An exhibit of early Kansas printing was prepared for display in the museum during International Printing Education week. Photographic copies of early maps of the United States and Kansas owned by the Society were made at the Topeka Army Air Field for lectures by Capt. Carl J. Holcomb. Typed and printed genealogical records were presented by the Society of Colonial Dames, the Daughters of the American Revolution, the Daughters of Founders and Patriots and the Daughters of American Colonists. Other gifts to the library include collections of books and pamphlets from Mrs. H. J. Haskell, Mrs. Lillian Ross Leis, Mrs. Effie Van Tuyl, Mrs. John Tasker, Mrs. Pearl Keller, Mrs. J. Ralph Schnebly, Wendell Johnson, B. F. Young and the E. A. Austin estate. Mrs. W. B. Culbertson presented records of the work of the Topeka USO.
During the year 336 pictures were classified, cataloged and added to the picture collection. One hundred of these were pictures of General Eisenhower's homecoming celebration, taken en route from New York and Washington to Abilene. The picture collection is in constant use by publishers of newspapers, books and magazines. During the year copies of pictures of early-day Kansas scenes were made for the following: A book on the Santa Fe railroad to be issued by Look; Compton's Pictured Encyclopedia, by F. E. Compton and Company, Chicago; This is the U. S. A., by the Museum of Modern Art, New York; Album of American History, by Charles Scribner's Sons, New York; and the World Book Encyclopedia, by the Quarrie Corporation, Chicago.
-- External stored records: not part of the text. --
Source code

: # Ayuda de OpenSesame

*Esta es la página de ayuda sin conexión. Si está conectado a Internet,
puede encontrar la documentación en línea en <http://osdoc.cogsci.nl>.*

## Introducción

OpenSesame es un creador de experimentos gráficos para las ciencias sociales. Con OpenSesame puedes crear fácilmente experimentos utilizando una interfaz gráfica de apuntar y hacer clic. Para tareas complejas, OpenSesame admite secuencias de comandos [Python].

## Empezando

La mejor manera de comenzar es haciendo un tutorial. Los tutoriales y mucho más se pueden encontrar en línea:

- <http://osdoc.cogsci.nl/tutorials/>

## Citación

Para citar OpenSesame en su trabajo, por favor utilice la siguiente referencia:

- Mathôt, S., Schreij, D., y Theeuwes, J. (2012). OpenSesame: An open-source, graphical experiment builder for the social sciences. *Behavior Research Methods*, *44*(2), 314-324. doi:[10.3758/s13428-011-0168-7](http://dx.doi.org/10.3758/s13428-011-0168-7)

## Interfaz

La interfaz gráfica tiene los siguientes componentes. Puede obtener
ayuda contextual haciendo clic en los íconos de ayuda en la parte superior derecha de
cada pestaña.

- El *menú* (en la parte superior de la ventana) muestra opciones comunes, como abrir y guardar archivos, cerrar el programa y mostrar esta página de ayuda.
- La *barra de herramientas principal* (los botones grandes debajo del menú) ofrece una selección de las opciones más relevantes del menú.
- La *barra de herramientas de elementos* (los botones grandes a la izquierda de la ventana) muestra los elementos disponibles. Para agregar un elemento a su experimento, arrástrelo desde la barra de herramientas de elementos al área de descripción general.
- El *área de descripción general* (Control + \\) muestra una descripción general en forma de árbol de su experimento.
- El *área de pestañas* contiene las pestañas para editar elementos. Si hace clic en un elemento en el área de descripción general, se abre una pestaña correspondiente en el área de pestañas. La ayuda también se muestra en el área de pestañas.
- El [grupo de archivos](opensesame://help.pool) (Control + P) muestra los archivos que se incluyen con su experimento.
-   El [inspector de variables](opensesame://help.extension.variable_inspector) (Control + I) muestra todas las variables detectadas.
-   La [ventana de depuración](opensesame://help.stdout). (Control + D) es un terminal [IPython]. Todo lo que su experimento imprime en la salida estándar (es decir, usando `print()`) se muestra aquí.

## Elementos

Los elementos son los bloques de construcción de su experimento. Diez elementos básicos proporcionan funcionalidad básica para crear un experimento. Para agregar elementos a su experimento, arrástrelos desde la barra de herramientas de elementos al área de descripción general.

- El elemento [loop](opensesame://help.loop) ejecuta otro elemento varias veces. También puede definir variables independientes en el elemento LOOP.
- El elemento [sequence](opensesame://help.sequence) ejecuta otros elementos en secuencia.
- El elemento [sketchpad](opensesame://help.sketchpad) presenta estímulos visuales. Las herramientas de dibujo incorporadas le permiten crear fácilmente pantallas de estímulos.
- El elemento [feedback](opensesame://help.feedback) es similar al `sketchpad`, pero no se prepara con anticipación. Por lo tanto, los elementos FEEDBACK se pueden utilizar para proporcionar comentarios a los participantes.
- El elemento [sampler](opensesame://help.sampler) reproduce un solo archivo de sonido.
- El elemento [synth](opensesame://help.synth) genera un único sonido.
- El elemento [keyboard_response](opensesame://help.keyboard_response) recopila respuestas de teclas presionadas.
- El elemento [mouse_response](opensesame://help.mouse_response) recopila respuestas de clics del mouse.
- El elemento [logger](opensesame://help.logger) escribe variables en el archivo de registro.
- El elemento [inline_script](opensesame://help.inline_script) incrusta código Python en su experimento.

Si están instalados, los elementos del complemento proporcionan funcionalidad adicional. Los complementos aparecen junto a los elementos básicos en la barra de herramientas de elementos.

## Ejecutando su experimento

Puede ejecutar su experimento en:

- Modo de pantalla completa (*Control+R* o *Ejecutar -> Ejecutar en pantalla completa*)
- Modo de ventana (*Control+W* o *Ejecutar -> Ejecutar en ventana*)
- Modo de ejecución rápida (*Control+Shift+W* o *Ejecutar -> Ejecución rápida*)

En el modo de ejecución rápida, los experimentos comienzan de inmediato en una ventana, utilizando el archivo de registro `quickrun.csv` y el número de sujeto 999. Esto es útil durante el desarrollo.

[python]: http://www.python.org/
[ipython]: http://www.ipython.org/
Also, the Kansas Power and Light Company used many early Topeka pictures in an advertising series called "Then and Now in Topeka."
The principal accessions for the year were the Kansas statistical rolls for 1937 and 1938 consisting of 6,100 manuscript books. These statistics are compiled currently by assessors of the state board of agriculture.
Five manuscript volumes and 100,288 individual manuscripts were received during the year.
The Douglas County Historical Society gave typed copies of tombstone inscriptions, 1854 to 1940, from twenty-nine rural cemeteries in Douglas county. They were indexed by the Betty Washington chapter, D. A. R., of Lawrence. D. D. Murphy sent inscriptions from markers in a cemetery six miles north of Oswego in Labette county.
Records of marriages in Russell county, 1880 to 1882, were given by Judge J. C. Ruppenthal.
Dr. Riverda H. Jordan of Avon Park, Fla., presented a biography of Benjamin Harding, his grandfather, a pioneer of Doniphan county.
Fifty-one documents were received from the Shawnee county commissioners through their chairman, Ed Camp. They include land patents, deeds and mortgages in Shawnee county from 1854 to 1870. The names of C. K. Holliday, John Ritchie, Thomas Ewing, James H. Lane and Edmund G. Ross appear in these documents.
Will T. Beck of Holton, Frank Metz of Hays and Judge J. C. Ruppenthal of Russell responded to the Society's request for William Allen White letters. Other manuscripts were received from Mrs. Mary 0. Derrick Coleman, Lee H. Cornell, Clara B. Eno, Mrs. Ella M. Ensminger, Mrs. Ethel M. Pox, C. S. Gibbens, Ada Bel Tutton Gifford estate, Charles M. Harger, Claud W. Hibbard, E. H. Hulburd, Kansas Farmer, Karl Kennedy, Leavenworth City Library, Helen M. McFarland, Vallie McKee, Mrs. Flora V. Menninger, Mrs. Percy Miller, Minnesota Historical Society, Bert Moore, Mabel Moss, Jennie Small Owen, Frances 1. Sands, Mrs. Faye McCartney Shaw, Mrs. William L. Smith, Robert Stone, Harriet A. Tomson, Mrs. B. H. Unrich, Mrs. F. J. Warren, The Woman's Kansas Day Club, Rea Woodman and Clayton Wyatt.
More than three thousand patrons were served by the newspaper and census divisions during the year. Forty-six hundred single issues of newspapers and 3,100 bound volumes were consulted; 4,768 census volumes were searched and from them 2,501 certified copies of family records were issued.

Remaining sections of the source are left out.